Dataset entries
━━━━━━━━

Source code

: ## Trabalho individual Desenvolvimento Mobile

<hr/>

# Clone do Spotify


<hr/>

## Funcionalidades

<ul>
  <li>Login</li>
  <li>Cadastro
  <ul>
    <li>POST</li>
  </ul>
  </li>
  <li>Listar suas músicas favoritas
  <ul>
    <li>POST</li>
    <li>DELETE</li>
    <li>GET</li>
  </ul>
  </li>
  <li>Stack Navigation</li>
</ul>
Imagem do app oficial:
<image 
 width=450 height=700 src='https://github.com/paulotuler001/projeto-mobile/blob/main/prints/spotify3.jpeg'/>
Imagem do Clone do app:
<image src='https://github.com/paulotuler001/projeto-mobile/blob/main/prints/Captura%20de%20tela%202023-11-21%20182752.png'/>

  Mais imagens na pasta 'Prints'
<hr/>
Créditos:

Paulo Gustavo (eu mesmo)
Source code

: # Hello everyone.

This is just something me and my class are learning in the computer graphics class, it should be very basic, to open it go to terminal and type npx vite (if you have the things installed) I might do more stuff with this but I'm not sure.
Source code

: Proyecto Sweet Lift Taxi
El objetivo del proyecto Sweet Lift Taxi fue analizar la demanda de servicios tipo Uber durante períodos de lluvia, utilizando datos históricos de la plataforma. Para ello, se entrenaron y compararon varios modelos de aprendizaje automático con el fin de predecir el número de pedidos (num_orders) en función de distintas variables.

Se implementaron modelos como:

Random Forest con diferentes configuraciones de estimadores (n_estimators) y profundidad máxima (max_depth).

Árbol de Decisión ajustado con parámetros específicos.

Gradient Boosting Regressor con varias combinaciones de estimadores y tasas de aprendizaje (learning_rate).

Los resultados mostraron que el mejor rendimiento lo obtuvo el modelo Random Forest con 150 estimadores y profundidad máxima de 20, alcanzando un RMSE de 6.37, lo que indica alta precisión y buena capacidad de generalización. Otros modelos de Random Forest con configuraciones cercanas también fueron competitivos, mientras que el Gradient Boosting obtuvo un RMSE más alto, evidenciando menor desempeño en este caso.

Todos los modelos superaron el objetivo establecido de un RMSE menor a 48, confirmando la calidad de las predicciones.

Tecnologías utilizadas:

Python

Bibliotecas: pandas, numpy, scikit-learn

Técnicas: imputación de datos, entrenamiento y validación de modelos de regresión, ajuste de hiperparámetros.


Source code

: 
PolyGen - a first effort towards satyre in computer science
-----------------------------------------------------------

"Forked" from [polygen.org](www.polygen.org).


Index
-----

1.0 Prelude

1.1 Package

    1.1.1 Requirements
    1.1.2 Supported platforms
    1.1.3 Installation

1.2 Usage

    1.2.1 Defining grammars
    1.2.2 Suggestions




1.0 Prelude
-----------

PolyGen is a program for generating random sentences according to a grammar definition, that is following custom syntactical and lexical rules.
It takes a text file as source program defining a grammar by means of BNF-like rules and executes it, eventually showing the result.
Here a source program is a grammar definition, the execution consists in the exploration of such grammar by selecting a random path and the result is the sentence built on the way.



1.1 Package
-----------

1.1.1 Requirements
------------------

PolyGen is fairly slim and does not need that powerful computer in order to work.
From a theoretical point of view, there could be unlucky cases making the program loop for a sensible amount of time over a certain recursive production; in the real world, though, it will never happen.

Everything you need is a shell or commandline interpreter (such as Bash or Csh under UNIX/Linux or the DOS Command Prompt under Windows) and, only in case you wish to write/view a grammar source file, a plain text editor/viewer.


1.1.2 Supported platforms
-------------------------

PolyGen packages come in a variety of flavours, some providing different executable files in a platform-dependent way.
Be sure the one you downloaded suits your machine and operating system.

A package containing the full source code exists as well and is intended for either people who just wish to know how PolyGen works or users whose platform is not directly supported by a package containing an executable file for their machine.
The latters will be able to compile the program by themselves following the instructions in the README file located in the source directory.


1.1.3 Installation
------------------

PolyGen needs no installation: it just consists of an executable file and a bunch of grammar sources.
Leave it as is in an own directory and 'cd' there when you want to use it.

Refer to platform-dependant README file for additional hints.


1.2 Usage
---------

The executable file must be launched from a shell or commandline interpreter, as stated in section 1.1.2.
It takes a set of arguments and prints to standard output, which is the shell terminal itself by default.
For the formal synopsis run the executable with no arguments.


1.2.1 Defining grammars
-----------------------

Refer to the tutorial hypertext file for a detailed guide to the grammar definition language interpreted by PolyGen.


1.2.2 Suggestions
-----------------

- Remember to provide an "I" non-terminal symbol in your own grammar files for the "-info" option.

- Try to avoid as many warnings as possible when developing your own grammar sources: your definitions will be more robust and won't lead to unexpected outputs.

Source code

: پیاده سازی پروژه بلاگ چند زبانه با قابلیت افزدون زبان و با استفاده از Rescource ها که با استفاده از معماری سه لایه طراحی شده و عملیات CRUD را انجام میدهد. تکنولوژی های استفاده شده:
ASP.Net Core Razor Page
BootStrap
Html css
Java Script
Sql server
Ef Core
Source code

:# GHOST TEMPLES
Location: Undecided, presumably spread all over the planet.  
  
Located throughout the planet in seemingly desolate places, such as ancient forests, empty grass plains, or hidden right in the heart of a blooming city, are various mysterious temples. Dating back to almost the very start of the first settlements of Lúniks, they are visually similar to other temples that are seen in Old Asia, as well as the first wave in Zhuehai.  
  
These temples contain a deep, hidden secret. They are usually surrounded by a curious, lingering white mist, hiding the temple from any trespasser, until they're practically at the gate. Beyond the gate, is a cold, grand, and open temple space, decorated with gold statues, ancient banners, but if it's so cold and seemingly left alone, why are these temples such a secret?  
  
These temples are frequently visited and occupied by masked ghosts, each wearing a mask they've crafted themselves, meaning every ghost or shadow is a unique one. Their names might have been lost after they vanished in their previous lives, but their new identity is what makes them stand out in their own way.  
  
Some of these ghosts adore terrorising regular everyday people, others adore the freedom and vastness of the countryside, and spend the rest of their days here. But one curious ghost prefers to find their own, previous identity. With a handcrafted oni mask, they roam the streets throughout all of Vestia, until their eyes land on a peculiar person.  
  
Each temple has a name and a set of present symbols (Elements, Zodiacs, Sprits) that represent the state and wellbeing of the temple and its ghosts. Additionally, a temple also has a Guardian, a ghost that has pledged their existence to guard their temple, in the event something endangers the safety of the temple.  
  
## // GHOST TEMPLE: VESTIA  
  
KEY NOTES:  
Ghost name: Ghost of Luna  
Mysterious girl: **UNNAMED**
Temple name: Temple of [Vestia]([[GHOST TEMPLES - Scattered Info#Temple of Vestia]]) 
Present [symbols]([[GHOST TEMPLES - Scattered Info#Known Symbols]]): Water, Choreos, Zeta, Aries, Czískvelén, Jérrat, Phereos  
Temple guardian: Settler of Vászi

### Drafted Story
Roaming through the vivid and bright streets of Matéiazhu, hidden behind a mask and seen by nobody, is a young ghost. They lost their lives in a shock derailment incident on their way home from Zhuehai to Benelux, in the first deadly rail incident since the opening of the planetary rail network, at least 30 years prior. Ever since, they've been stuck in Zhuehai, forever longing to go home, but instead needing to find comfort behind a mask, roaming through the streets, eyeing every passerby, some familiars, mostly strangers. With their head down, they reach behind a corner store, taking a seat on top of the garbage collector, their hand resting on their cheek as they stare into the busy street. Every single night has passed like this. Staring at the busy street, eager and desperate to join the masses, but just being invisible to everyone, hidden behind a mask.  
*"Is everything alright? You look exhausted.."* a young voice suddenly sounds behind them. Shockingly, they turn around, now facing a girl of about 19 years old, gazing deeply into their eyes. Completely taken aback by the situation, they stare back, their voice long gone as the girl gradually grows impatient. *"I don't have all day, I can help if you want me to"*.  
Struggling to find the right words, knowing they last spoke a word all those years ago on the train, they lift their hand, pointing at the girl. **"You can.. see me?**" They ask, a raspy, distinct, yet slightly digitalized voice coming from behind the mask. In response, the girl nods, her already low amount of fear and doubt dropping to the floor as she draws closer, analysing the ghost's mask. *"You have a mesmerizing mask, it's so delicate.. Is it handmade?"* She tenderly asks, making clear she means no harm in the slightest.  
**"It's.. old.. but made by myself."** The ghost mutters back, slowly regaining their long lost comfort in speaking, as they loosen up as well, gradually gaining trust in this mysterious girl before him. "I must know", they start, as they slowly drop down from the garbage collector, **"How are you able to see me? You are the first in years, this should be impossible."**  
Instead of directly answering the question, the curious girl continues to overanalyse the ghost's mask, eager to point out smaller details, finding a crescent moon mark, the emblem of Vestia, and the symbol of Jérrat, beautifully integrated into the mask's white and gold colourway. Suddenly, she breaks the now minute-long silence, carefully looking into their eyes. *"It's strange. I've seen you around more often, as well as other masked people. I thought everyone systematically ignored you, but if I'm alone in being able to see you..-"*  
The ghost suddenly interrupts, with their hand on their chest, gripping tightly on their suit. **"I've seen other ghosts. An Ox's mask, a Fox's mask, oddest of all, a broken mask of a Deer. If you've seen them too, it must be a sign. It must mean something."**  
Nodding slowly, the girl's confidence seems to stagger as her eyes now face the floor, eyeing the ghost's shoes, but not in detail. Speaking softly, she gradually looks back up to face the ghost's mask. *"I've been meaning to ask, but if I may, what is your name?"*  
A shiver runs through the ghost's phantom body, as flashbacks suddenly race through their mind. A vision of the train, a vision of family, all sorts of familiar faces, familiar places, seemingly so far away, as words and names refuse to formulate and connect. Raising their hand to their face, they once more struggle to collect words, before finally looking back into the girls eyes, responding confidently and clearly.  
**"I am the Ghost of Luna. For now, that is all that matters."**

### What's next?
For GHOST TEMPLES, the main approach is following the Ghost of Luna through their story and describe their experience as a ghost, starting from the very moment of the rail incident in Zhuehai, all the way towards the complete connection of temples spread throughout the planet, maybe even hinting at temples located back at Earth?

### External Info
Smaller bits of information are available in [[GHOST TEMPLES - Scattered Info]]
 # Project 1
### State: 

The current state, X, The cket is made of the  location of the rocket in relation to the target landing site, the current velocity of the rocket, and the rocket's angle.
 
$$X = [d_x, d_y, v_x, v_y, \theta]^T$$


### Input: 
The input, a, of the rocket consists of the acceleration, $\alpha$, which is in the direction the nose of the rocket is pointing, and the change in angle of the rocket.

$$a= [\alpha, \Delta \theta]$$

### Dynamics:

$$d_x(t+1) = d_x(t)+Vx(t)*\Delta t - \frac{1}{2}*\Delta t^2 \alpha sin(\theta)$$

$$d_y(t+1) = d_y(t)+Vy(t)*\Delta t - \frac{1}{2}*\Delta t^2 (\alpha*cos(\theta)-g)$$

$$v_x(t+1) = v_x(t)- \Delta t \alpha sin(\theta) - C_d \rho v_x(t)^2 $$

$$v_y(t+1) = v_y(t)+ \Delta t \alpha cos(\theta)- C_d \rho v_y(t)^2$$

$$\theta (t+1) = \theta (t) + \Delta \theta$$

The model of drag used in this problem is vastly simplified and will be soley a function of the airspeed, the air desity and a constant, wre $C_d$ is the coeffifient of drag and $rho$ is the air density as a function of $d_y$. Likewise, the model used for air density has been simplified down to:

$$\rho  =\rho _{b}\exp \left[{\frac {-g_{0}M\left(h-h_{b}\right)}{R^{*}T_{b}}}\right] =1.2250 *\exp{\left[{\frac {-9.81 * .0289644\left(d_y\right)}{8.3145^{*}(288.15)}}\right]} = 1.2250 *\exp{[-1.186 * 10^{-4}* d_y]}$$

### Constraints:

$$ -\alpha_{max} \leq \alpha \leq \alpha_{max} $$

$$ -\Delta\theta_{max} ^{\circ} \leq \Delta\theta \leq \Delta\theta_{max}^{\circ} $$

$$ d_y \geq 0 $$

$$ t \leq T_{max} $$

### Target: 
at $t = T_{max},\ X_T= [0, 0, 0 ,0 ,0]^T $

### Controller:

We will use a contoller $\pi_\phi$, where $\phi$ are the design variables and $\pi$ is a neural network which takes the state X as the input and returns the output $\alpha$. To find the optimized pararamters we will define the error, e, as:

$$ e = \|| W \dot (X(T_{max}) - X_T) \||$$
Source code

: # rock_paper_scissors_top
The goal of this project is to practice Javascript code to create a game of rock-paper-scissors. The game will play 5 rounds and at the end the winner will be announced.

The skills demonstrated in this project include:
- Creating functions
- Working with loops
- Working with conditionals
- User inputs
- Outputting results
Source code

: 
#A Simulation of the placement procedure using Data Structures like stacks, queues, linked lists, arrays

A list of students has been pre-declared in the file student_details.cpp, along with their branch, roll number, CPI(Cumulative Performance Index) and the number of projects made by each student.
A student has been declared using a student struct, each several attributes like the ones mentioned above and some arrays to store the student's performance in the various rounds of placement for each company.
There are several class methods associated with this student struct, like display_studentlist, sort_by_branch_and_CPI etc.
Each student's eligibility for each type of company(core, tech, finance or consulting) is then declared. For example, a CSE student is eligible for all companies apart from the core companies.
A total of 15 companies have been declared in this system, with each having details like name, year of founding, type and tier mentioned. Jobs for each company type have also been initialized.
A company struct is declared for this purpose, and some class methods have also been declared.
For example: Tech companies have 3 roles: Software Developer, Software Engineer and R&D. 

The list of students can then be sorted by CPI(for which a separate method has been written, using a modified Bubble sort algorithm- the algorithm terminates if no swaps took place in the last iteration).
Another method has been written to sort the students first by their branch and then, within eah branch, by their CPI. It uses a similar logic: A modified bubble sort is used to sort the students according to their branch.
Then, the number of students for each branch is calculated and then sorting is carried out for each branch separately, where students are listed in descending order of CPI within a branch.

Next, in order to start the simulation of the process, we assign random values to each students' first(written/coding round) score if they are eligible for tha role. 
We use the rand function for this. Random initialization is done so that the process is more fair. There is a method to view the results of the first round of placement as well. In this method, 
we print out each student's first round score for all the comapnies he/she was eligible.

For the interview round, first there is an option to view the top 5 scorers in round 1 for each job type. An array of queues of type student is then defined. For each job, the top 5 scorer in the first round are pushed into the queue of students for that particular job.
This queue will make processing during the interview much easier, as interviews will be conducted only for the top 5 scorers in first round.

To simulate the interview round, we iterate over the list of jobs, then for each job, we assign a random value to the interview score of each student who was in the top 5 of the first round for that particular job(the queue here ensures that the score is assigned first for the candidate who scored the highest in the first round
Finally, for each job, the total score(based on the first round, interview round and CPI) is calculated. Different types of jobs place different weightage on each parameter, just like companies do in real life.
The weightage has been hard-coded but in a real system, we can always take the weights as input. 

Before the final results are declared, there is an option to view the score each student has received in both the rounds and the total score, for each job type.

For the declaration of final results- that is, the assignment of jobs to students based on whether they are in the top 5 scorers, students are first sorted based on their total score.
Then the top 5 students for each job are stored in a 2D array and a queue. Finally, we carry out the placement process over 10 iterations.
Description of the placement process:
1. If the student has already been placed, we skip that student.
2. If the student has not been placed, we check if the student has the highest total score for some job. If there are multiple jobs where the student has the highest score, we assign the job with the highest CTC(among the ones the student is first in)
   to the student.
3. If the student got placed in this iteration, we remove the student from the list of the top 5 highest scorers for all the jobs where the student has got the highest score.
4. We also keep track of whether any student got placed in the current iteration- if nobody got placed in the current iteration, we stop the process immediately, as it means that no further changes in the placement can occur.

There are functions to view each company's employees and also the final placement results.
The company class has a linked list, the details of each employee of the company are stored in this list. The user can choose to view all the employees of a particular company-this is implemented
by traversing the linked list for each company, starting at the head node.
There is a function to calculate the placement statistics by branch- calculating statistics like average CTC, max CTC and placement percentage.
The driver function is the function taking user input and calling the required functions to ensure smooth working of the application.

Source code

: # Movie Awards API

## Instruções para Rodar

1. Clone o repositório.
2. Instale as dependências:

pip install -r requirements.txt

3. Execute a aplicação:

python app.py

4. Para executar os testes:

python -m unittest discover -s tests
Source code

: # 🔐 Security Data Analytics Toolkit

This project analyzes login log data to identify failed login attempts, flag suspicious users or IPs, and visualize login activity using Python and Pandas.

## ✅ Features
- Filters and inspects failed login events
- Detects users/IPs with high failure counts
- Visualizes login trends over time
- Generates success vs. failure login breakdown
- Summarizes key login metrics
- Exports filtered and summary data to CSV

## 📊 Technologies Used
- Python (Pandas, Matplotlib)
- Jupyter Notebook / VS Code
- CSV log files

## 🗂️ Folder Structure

━━━━━━━━

__The problem__
Every line from the line containing "Description of the" through the line containing "There are functions" in the records above must be retyped exactly. Leave out the rest.

__Result of this task__
Description of the placement process:
1. If the student has already been placed, we skip that student.
2. If the student has not been placed, we check if the student has the highest total score for some job. If there are multiple jobs where the student has the highest score, we assign the job with the highest CTC(among the ones the student is first in)
   to the student.
3. If the student got placed in this iteration, we remove the student from the list of the top 5 highest scorers for all the jobs where the student has got the highest score.
4. We also keep track of whether any student got placed in the current iteration- if nobody got placed in the current iteration, we stop the process immediately, as it means that no further changes in the placement can occur.

There are functions to view each company's employees and also the final placement results.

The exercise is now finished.